Exercise description
Using the records below, copy out exactly the line that contains "# Line Connect" and every line that follows it, up to and including the last, and no others.

Pictures paired with source code:
□ □ □

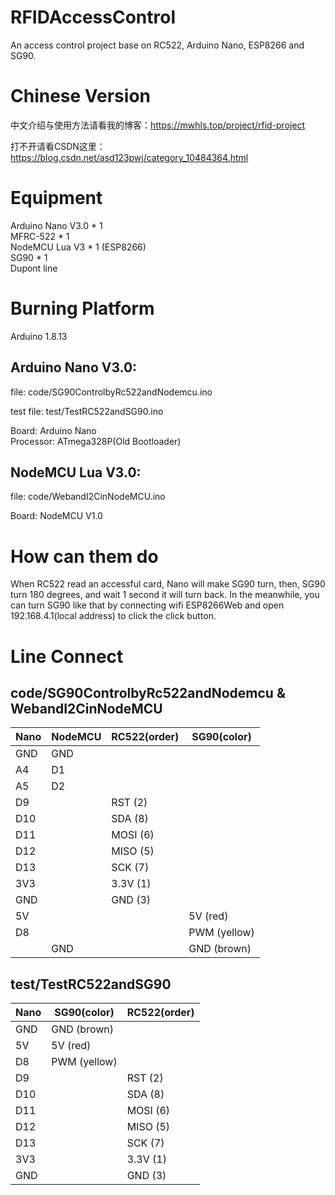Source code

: # RFIDAccessControl
An access control project base on RC522, Arduino Nano, ESP8266 and SG90.

# Chinese Version
中文介绍与使用方法请看我的博客：https://mwhls.top/project/rfid-project

打不开请看CSDN这里：https://blog.csdn.net/asd123pwj/category_10484364.html

# Equipment
Arduino Nano V3.0 * 1  
MFRC-522 * 1  
NodeMCU Lua V3 * 1 (ESP8266)  
SG90 * 1  
Dupont line  

# Burning Platform
Arduino 1.8.13

## Arduino Nano V3.0:  
file: code/SG90ControlbyRc522andNodemcu.ino

test file: test/TestRC522andSG90.ino

Board: Arduino Nano    
Processor: ATmega328P(Old Bootloader)

## NodeMCU Lua V3.0:  
file: code/WebandI2CinNodeMCU.ino

Board: NodeMCU V1.0

# How can them do
When RC522 read an accessful card, Nano will make SG90 turn, then, SG90 turn 180 degrees, and wait 1 second it will turn back.
In the meanwhile, you can turn SG90 like that by connecting wifi ESP8266Web and open 192.168.4.1(local address) to click the click button.

# Line Connect

## code/SG90ControlbyRc522andNodemcu & WebandI2CinNodeMCU
|Nano|	NodeMCU|	RC522(order)|	SG90(color)|
|-|-|-|-|
|GND	|GND		|||
|A4	|D1		|||
|A5	|D2		|||
|D9	||	RST (2)	||
|D10	||	SDA (8)	||
|D11	||	MOSI (6)	||
|D12	||	MISO (5)	||
|D13	||	SCK (7)	||
|3V3	||	3.3V (1)||	
|GND	||	GND (3)||	
|5V			|||5V (red)|
|D8		|||	PWM (yellow)|
||GND		||GND (brown)|


## test/TestRC522andSG90
|Nano	|SG90(color)|RC522(order)|
|-|-|-|
|GND	|GND (brown)||
|5V	  |5V (red)   ||	
|D8	  |PWM (yellow)||
|D9		|| RST (2)|
|D10	|| SDA (8)|
|D11	|| MOSI (6)|
|D12	|| MISO (5)|
|D13	|| SCK (7)|
|3V3	|| 3.3V (1)|
|GND	|| GND (3)|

□ □ □

Output
# Line Connect

## code/SG90ControlbyRc522andNodemcu & WebandI2CinNodeMCU
|Nano|	NodeMCU|	RC522(order)|	SG90(color)|
|-|-|-|-|
|GND	|GND		|||
|A4	|D1		|||
|A5	|D2		|||
|D9	||	RST (2)	||
|D10	||	SDA (8)	||
|D11	||	MOSI (6)	||
|D12	||	MISO (5)	||
|D13	||	SCK (7)	||
|3V3	||	3.3V (1)||	
|GND	||	GND (3)||	
|5V			|||5V (red)|
|D8		|||	PWM (yellow)|
||GND		||GND (brown)|


## test/TestRC522andSG90
|Nano	|SG90(color)|RC522(order)|
|-|-|-|
|GND	|GND (brown)||
|5V	  |5V (red)   ||	
|D8	  |PWM (yellow)||
|D9		|| RST (2)|
|D10	|| SDA (8)|
|D11	|| MOSI (6)|
|D12	|| MISO (5)|
|D13	|| SCK (7)|
|3V3	|| 3.3V (1)|
|GND	|| GND (3)|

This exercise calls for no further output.